- YOUR TASK -
The records beneath should be restated word for word.

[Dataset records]
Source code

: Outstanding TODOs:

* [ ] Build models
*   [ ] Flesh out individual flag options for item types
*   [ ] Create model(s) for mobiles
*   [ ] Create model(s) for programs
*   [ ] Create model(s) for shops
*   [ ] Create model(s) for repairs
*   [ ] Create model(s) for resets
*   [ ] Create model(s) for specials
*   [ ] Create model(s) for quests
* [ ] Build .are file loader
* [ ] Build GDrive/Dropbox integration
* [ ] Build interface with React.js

- YOUR SOLUTION -
Source code

: Outstanding TODOs:

* [ ] Build models
*   [ ] Flesh out individual flag options for item types
*   [ ] Create model(s) for mobiles
*   [ ] Create model(s) for programs
*   [ ] Create model(s) for shops
*   [ ] Create model(s) for repairs
*   [ ] Create model(s) for resets
*   [ ] Create model(s) for specials
*   [ ] Create model(s) for quests
* [ ] Build .are file loader
* [ ] Build GDrive/Dropbox integration
* [ ] Build interface with React.js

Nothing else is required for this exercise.